↓

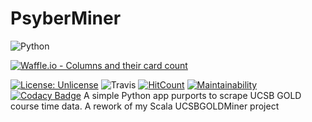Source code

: PsyberMiner
===
![Python](https://i.imgur.com/60TE31V.png)

[![Waffle.io - Columns and their card count](https://badge.waffle.io/sguzman/Psyber.svg?columns=all)](https://waffle.io/sguzman/Psyber)

[![License: Unlicense](https://img.shields.io/badge/license-Unlicense-blue.svg)](http://unlicense.org/)
![Travis](https://travis-ci.org/sguzman/PsyberMiner.svg?branch=master)
[![HitCount](http://hits.dwyl.io/sguzman/psyberminer.svg)](http://hits.dwyl.io/sguzman/psyberminer)
[![Maintainability](https://api.codeclimate.com/v1/badges/fb50a2d426521a752623/maintainability)](https://codeclimate.com/github/sguzman/PsyberMiner/maintainability)
[![Codacy Badge](https://api.codacy.com/project/badge/Grade/ac423bca254142599ee9e98e332ac5b5)](https://www.codacy.com/app/guzmansalv/PsyberMiner?utm_source=github.com&amp;utm_medium=referral&amp;utm_content=sguzman/PsyberMiner&amp;utm_campaign=Badge_Grade)
A simple Python app purports to scrape UCSB GOLD course time data. A rework of my Scala UCSBGOLDMiner project
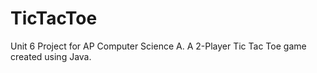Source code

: # TicTacToe
Unit 6 Project for AP Computer Science A. A 2-Player Tic Tac Toe game created using Java.
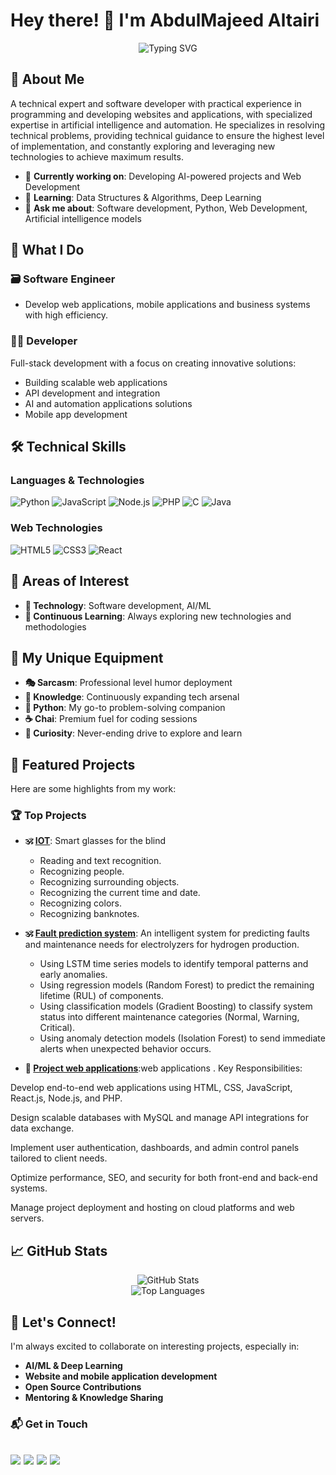 # Hey there! 👋 I'm AbdulMajeed Altairi

<div align="center">
  <img src="https://readme-typing-svg.herokuapp.com?font=Fira+Code&size=30&duration=3000&pause=1000&color=36BCF7&background=00000000&center=true&vCenter=true&width=600&height=100&lines=Software+Engineer;Full+Stack+Developer;Passionate+Learner" alt="Typing SVG" />
</div>

## 🚀 About Me

A technical expert and software developer with practical experience in programming and developing websites and applications, with specialized expertise in artificial intelligence and automation. He specializes in resolving technical problems, providing technical guidance to ensure the highest level of implementation, and constantly exploring and leveraging new technologies to achieve maximum results.

- 🔭 **Currently working on**: Developing AI-powered projects and Web Development
- 🌱 **Learning**: Data Structures & Algorithms, Deep Learning
- 💬 **Ask me about**: Software development, Python, Web Development, Artificial intelligence models
## 💼 What I Do

### 🗃️ **Software Engineer**
- Develop web applications, mobile applications and business systems with high efficiency.
### 👨‍💻 **Developer**
Full-stack development with a focus on creating innovative solutions:
- Building scalable web applications
- API development and integration
- AI and automation applications solutions
- Mobile app development

## 🛠️ Technical Skills

### **Languages & Technologies**
![Python](https://img.shields.io/badge/Python-3776AB?style=for-the-badge&logo=python&logoColor=white)
![JavaScript](https://img.shields.io/badge/JavaScript-F7DF1E?style=for-the-badge&logo=javascript&logoColor=black)
![Node.js](https://img.shields.io/badge/Node.js-43853D?style=for-the-badge&logo=node.js&logoColor=white)
![PHP](https://img.shields.io/badge/PHP-777BB4?style=for-the-badge&logo=php&logoColor=white)
![C](https://img.shields.io/badge/C-00599C?style=for-the-badge&logo=c&logoColor=white)
![Java](https://img.shields.io/badge/Java-ED8B00?style=for-the-badge&logo=java&logoColor=white)

### **Web Technologies**
![HTML5](https://img.shields.io/badge/HTML5-E34F26?style=for-the-badge&logo=html5&logoColor=white)
![CSS3](https://img.shields.io/badge/CSS3-1572B6?style=for-the-badge&logo=css3&logoColor=white)
![React](https://img.shields.io/badge/React-20232A?style=for-the-badge&logo=react&logoColor=61DAFB)


## 🎯 Areas of Interest

- **🔬 Technology**: Software development, AI/ML
- **📖 Continuous Learning**: Always exploring new technologies and methodologies

## 🎪 My Unique Equipment

- **🎭 Sarcasm**: Professional level humor deployment
- **🧠 Knowledge**: Continuously expanding tech arsenal
- **🐍 Python**: My go-to problem-solving companion
- **☕ Chai**: Premium fuel for coding sessions
- **🚀 Curiosity**: Never-ending drive to explore and learn

## 🌟 Featured Projects

Here are some highlights from my work:

### 🏆 **Top Projects**

- **🕉️ [IOT](https://github.com/Abdilmjee/Samrt-rasbperry)**: Smart glasses for the blind
  -  Reading and text recognition.
  -  Recognizing people.
  -  Recognizing surrounding objects.
  -  Recognizing the current time and date.
  -  Recognizing colors.
  -  Recognizing banknotes.

- **🕉️ [Fault prediction system](https://github.com/Abdilmjee/abd)**: An intelligent system for predicting faults and maintenance needs for electrolyzers for hydrogen production.
  -  Using LSTM time series models to identify temporal patterns and early anomalies.
  -  Using regression models (Random Forest) to predict the remaining lifetime (RUL) of components.
  -  Using classification models (Gradient Boosting) to classify system status into different maintenance categories (Normal, Warning, Critical).
  -  Using anomaly detection models (Isolation Forest) to send immediate alerts when unexpected behavior occurs.

- **📖 [Project web applications](https://github.com/Abdilmjee/)**:web applications .
Key Responsibilities:

Develop end-to-end web applications using HTML, CSS, JavaScript, React.js, Node.js, and PHP.

Design scalable databases with MySQL and manage API integrations for data exchange.

Implement user authentication, dashboards, and admin control panels tailored to client needs.

Optimize performance, SEO, and security for both front-end and back-end systems.

Manage project deployment and hosting on cloud platforms and web servers.

## 📈 GitHub Stats

<div align="center">
  <img src="https://github-readme-stats.vercel.app/api?username=Abdilmjee&show_icons=true&theme=radical" alt="GitHub Stats" />
</div>

<div align="center">
  <img src="https://github-readme-stats.vercel.app/api/top-langs/?username=Abdilmjee&layout=compact&theme=radical" alt="Top Languages" />
</div>

## 🤝 Let's Connect!

I'm always excited to collaborate on interesting projects, especially in:
- **AI/ML & Deep Learning**
- **Website and mobile application development**
- **Open Source Contributions**
- **Mentoring & Knowledge Sharing**

### 📬 Get in Touch
[<img src="https://img.shields.io/badge/twitter-%231DA1F2.svg?&style=for-the-badge&logo=twitter&logoColor=white" />](https://x.com/AbdilmjeedT)
[<img src = "https://img.shields.io/badge/instagram-%23E4405F.svg?&style=for-the-badge&logo=instagram&logoColor=white">](https://www.instagram.com/0_05y/)
[<img src = "https://img.shields.io/badge/telegram-%233498DB.svg?&style=for-the-badge&logo=telegram&logoColor=white">](https://t.me/Abdilmjeed/)
[<img src = "https://img.shields.io/badge/facebook-%231877F2.svg?&style=for-the-badge&logo=facebook&logoColor=white">](https://www.facebook.com/bdalmjydnbylaltyry)
---

<!-- <div align="center">
  <i>✨ "I love to explore new technologies and leverage them to solve real-life problems" ✨</i>
  
  ![Visitor Count](https://komarev.com/ghpvc/?username=ptprashanttripathi&style=for-the-badge)
</div> -->

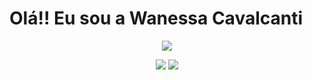 # Olá!! Eu sou a Wanessa Cavalcanti


 <div align="center">
 <a href="https://github.com/wanessacavalcanti", >
 <img altura="180em" src="https://github-readme-stats.vercel.app/api?username=wanessacavalcanti&show_icons=true&theme=dark&include_all_commits=true&count_private=true"/>

   <a href = "mailto:wanessacavalcanti@gmail.com"><img src="https://img.shields.io/badge/-Gmail-%23333?style=for-the-badge&logo=gmail&logoColor=white" target="_blank"></a>
  <a href="https://www.linkedin.com/in/wanessacavalcanti" target="_blank"><img src="https://img.shields.io/badge/-LinkedIn-%230077B5?style=for-the-badge&logo=linkedin&logoColor=white" target="_blank"></a> 
   
  
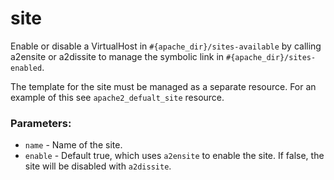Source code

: # site

Enable or disable a VirtualHost in `#{apache_dir}/sites-available` by calling a2ensite or a2dissite to manage the symbolic link in `#{apache_dir}/sites-enabled`.

The template for the site must be managed as a separate resource. For an example of this see `apache2_defualt_site` resource.

### Parameters:
-   `name` - Name of the site.
-   `enable` - Default true, which uses `a2ensite` to enable the site. If false, the site will be disabled with `a2dissite`.
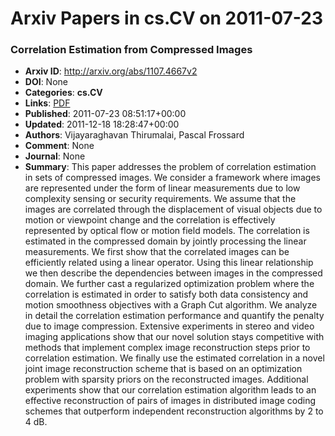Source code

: # Arxiv Papers in cs.CV on 2011-07-23
### Correlation Estimation from Compressed Images
- **Arxiv ID**: http://arxiv.org/abs/1107.4667v2
- **DOI**: None
- **Categories**: **cs.CV**
- **Links**: [PDF](http://arxiv.org/pdf/1107.4667v2)
- **Published**: 2011-07-23 08:51:17+00:00
- **Updated**: 2011-12-18 18:28:47+00:00
- **Authors**: Vijayaraghavan Thirumalai, Pascal Frossard
- **Comment**: None
- **Journal**: None
- **Summary**: This paper addresses the problem of correlation estimation in sets of compressed images. We consider a framework where images are represented under the form of linear measurements due to low complexity sensing or security requirements. We assume that the images are correlated through the displacement of visual objects due to motion or viewpoint change and the correlation is effectively represented by optical flow or motion field models. The correlation is estimated in the compressed domain by jointly processing the linear measurements. We first show that the correlated images can be efficiently related using a linear operator. Using this linear relationship we then describe the dependencies between images in the compressed domain. We further cast a regularized optimization problem where the correlation is estimated in order to satisfy both data consistency and motion smoothness objectives with a Graph Cut algorithm. We analyze in detail the correlation estimation performance and quantify the penalty due to image compression. Extensive experiments in stereo and video imaging applications show that our novel solution stays competitive with methods that implement complex image reconstruction steps prior to correlation estimation. We finally use the estimated correlation in a novel joint image reconstruction scheme that is based on an optimization problem with sparsity priors on the reconstructed images. Additional experiments show that our correlation estimation algorithm leads to an effective reconstruction of pairs of images in distributed image coding schemes that outperform independent reconstruction algorithms by 2 to 4 dB.



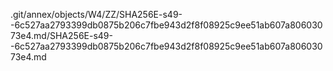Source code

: .git/annex/objects/W4/ZZ/SHA256E-s49--6c527aa2793399db0875b206c7fbe943d2f8f08925c9ee51ab607a80603073e4.md/SHA256E-s49--6c527aa2793399db0875b206c7fbe943d2f8f08925c9ee51ab607a80603073e4.md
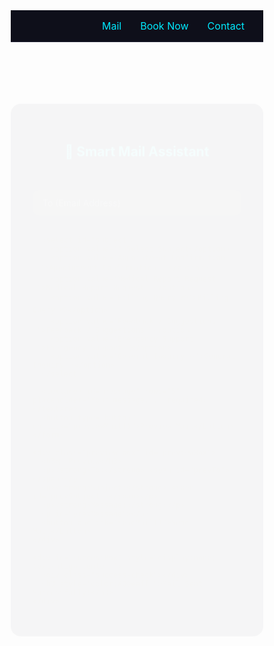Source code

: <!DOCTYPE html>
<html lang="en">
<head>
  <meta charset="UTF-8" />
  <meta name="viewport" content="width=device-width, initial-scale=1" />
  <title>Mail | Smart Hospital</title>
  <link rel="stylesheet" href="https://cdnjs.cloudflare.com/ajax/libs/font-awesome/6.4.0/css/all.min.css" />
  <link href="https://fonts.googleapis.com/css2?family=Inter:wght@400;600&display=swap" rel="stylesheet">
  <style>
    * { margin: 0; padding: 0; box-sizing: border-box; font-family: 'Inter', sans-serif; }

    body {
      background-color: #0e0f1a;
      color: white;
      animation: fadeIn 1s ease-in;
    }

    nav {
      background-color: #0e0f1a;
      padding: 15px 30px;
      display: flex;
      justify-content: flex-end;
      gap: 30px;
      font-size: 16px;
      border-bottom: 1px solid #1f2133;
    }

    nav a {
      color: #00eaff;
      text-decoration: none;
      transition: color 0.3s ease;
    }

    nav a:hover {
      color: #00fff2;
    }

    .container {
      max-width: 650px;
      margin: 60px auto;
      background-color: #131523;
      padding: 35px;
      border-radius: 16px;
      box-shadow: 0 0 20px rgba(0, 255, 255, 0.05);
      animation: slideUp 1s ease;
      position: relative;
    }

    h2 {
      color: #00eaff;
      margin-bottom: 25px;
      text-align: center;
    }

    input, textarea, select {
      width: 100%;
      padding: 12px 16px;
      margin-bottom: 18px;
      background-color: #1f2133;
      border: none;
      border-radius: 10px;
      color: #fff;
      font-size: 14px;
      transition: box-shadow 0.3s ease;
    }

    input:focus, textarea:focus, select:focus {
      outline: none;
      box-shadow: 0 0 8px #00eaff;
    }

    button {
      background-color: #00eaff;
      color: #000;
      border: none;
      padding: 12px 20px;
      width: 100%;
      border-radius: 10px;
      font-weight: 600;
      font-size: 15px;
      cursor: pointer;
      transition: background-color 0.3s ease, transform 0.2s;
    }

    button:hover {
      background-color: #00cde3;
      transform: scale(1.02);
    }

    .preview-box {
      background-color: #1f2133;
      padding: 20px;
      border-radius: 10px;
      margin-top: 20px;
      display: none;
      box-shadow: 0 0 15px rgba(0, 234, 255, 0.3);
      animation: fadeIn 0.8s ease;
    }

    .progress-bar {
      height: 4px;
      background: linear-gradient(90deg, #00eaff, #00fff2);
      width: 0%;
      border-radius: 10px;
      margin-bottom: 20px;
      transition: width 0.5s ease;
    }

    .typing {
      border-right: 2px solid #00eaff;
      animation: blink 1s infinite;
    }

    @keyframes fadeIn {
      from { opacity: 0; }
      to { opacity: 1; }
    }

    @keyframes slideUp {
      from { opacity: 0; transform: translateY(40px); }
      to { opacity: 1; transform: translateY(0); }
    }

    @keyframes blink {
      0%, 50% { border-color: #00eaff; }
      51%, 100% { border-color: transparent; }
    }

    .success-check {
      width: 60px;
      height: 60px;
      border-radius: 50%;
      border: 3px solid #00eaff;
      position: relative;
      margin: 20px auto;
      animation: fadeIn 0.8s ease;
    }

    .success-check::after {
      content: "";
      position: absolute;
      left: 18px;
      top: 28px;
      width: 15px;
      height: 30px;
      border-right: 3px solid #00eaff;
      border-bottom: 3px solid #00eaff;
      transform: rotate(45deg);
    }
  </style>
</head>
<body>


  <nav>
    <a href="mail.html"><i class="fas fa-envelope"></i> Mail</a>
    <a href="book_now.html"><i class="fas fa-calendar-plus"></i> Book Now</a>
    <a href="contact.html"><i class="fas fa-phone"></i> Contact</a>
  </nav>


  <div class="container">
    <h2>🤖 Smart Mail Assistant</h2>
    <div class="progress-bar" id="progressBar"></div>
    <form id="mailForm">
      <input type="email" id="to" placeholder="To (Email Address)" required />
      
      <select id="subject">
        <option value="">Select Subject</option>
        <option value="Appointment Confirmation 🩺">Appointment Confirmation 🩺</option>
        <option value="Medical Report Request 📄">Medical Report Request 📄</option>
        <option value="Billing Query 💳">Billing Query 💳</option>
        <option value="Feedback / Suggestions 💬">Feedback / Suggestions 💬</option>
        <option value="Emergency Support 🚨">Emergency Support 🚨</option>
        <option value="General Inquiry 🌐">General Inquiry 🌐</option>
      </select>
      
      <textarea id="message" rows="5" placeholder="Your message..." required></textarea>
      <button type="button" onclick="previewMail()">Preview Mail</button>
    </form>

    <div class="preview-box" id="previewBox">
      <h3>📄 Preview</h3>
      <p><strong>To:</strong> <span id="prevTo"></span></p>
      <p><strong>Subject:</strong> <span id="prevSubject"></span></p>
      <p><strong>Message:</strong></p>
      <p id="prevMessage"></p>
      <button onclick="sendMail()">Send Mail</button>
    </div>

    <div id="successBox" style="display:none; text-align:center;">
      <div class="success-check"></div>
      <h3 style="color:#00eaff;">Mail Sent Successfully!</h3>
    </div>
  </div>

  <script>

    function typeEffect(element, text, delay = 30, callback) {
      let i = 0;
      element.innerHTML = "";
      let interval = setInterval(() => {
        element.innerHTML += text.charAt(i);
        i++;
        if (i === text.length) {
          clearInterval(interval);
          if (callback) callback();
        }
      }, delay);
    }

    function previewMail() {
      const to = document.getElementById("to").value;
      const subject = document.getElementById("subject").value;
      const message = document.getElementById("message").value;

      if (to && subject && message) {
        document.getElementById("prevTo").innerText = to;
        document.getElementById("prevSubject").innerText = subject;

        document.getElementById("prevMessage").innerText = "";
        typeEffect(document.getElementById("prevMessage"), message);

        document.getElementById("previewBox").style.display = "block";
        document.getElementById("progressBar").style.width = "100%";
      } else {
        alert("Please fill in all fields before previewing.");
      }
    }

    function sendMail() {
      document.getElementById("previewBox").style.display = "none";
      document.getElementById("progressBar").style.width = "0%";

      document.getElementById("successBox").style.display = "block";

      setTimeout(() => {
        document.getElementById("mailForm").reset();
        document.getElementById("successBox").style.display = "none";
      }, 2500);
    }
  </script>
</body>
</html>

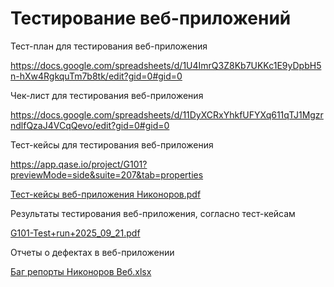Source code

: # Тестирование веб-приложений


Тест-план для тестирования веб-приложения

https://docs.google.com/spreadsheets/d/1U4ImrQ3Z8Kb7UKKc1E9yDpbH5n-hXw4RgkquTm7b8tk/edit?gid=0#gid=0


Чек-лист для тестирования веб-приложения

https://docs.google.com/spreadsheets/d/11DyXCRxYhkfUFYXq611qTJ1MgzrndlfQzaJ4VCqQevo/edit?gid=0#gid=0


Тест-кейсы для тестирования веб-приложения

https://app.qase.io/project/G101?previewMode=side&suite=207&tab=properties

[Тест-кейсы веб-приложения Никоноров.pdf](https://github.com/user-attachments/files/22393520/-.-.pdf)


Результаты тестирования веб-приложения, согласно тест-кейсам

[G101-Test+run+2025_09_21.pdf](https://github.com/user-attachments/files/22453624/G101-Test%2Brun%2B2025_09_21.pdf)


Отчеты о дефектах в веб-приложении

[Баг репорты Никоноров Веб.xlsx](https://github.com/user-attachments/files/22453627/default.xlsx)
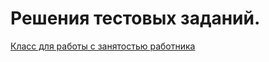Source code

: # Решения тестовых заданий.

[Класс для работы с занятостью работника](https://github.com/KTerminasov/Scheduler)


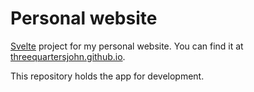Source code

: # Personal website

[Svelte](https://svelte.dev/) project for my personal website. You can find it at [threequartersjohn.github.io](threequartersjohn.github.io).

This repository holds the app for development.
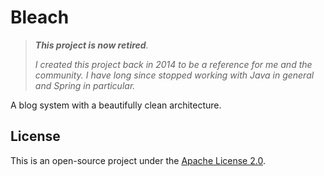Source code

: Bleach
======

> _**This project is now retired**._
>
> _I created this project back in 2014 to be a reference for me and the community. I have long since stopped working with Java in general and Spring in particular._

A blog system with a beautifully clean architecture.

## License

This is an open-source project under the [Apache License 2.0][1].

[1]: http://www.apache.org/licenses/LICENSE-2.0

↑

→ **Work to complete**: Print the lines from the beginning of the records up to and including the line containing "- 🌱 **Learning**: Data", word for word, with no pictures.

→ **Your solution**:
Source code

: PsyberMiner
===
![Python](https://i.imgur.com/60TE31V.png)

[![Waffle.io - Columns and their card count](https://badge.waffle.io/sguzman/Psyber.svg?columns=all)](https://waffle.io/sguzman/Psyber)

[![License: Unlicense](https://img.shields.io/badge/license-Unlicense-blue.svg)](http://unlicense.org/)
![Travis](https://travis-ci.org/sguzman/PsyberMiner.svg?branch=master)
[![HitCount](http://hits.dwyl.io/sguzman/psyberminer.svg)](http://hits.dwyl.io/sguzman/psyberminer)
[![Maintainability](https://api.codeclimate.com/v1/badges/fb50a2d426521a752623/maintainability)](https://codeclimate.com/github/sguzman/PsyberMiner/maintainability)
[![Codacy Badge](https://api.codacy.com/project/badge/Grade/ac423bca254142599ee9e98e332ac5b5)](https://www.codacy.com/app/guzmansalv/PsyberMiner?utm_source=github.com&amp;utm_medium=referral&amp;utm_content=sguzman/PsyberMiner&amp;utm_campaign=Badge_Grade)
A simple Python app purports to scrape UCSB GOLD course time data. A rework of my Scala UCSBGOLDMiner project
Source code

: # TicTacToe
Unit 6 Project for AP Computer Science A. A 2-Player Tic Tac Toe game created using Java.
 # Hey there! 👋 I'm AbdulMajeed Altairi

<div align="center">
  <img src="https://readme-typing-svg.herokuapp.com?font=Fira+Code&size=30&duration=3000&pause=1000&color=36BCF7&background=00000000&center=true&vCenter=true&width=600&height=100&lines=Software+Engineer;Full+Stack+Developer;Passionate+Learner" alt="Typing SVG" />
</div>

## 🚀 About Me

A technical expert and software developer with practical experience in programming and developing websites and applications, with specialized expertise in artificial intelligence and automation. He specializes in resolving technical problems, providing technical guidance to ensure the highest level of implementation, and constantly exploring and leveraging new technologies to achieve maximum results.

- 🔭 **Currently working on**: Developing AI-powered projects and Web Development
- 🌱 **Learning**: Data Structures & Algorithms, Deep Learning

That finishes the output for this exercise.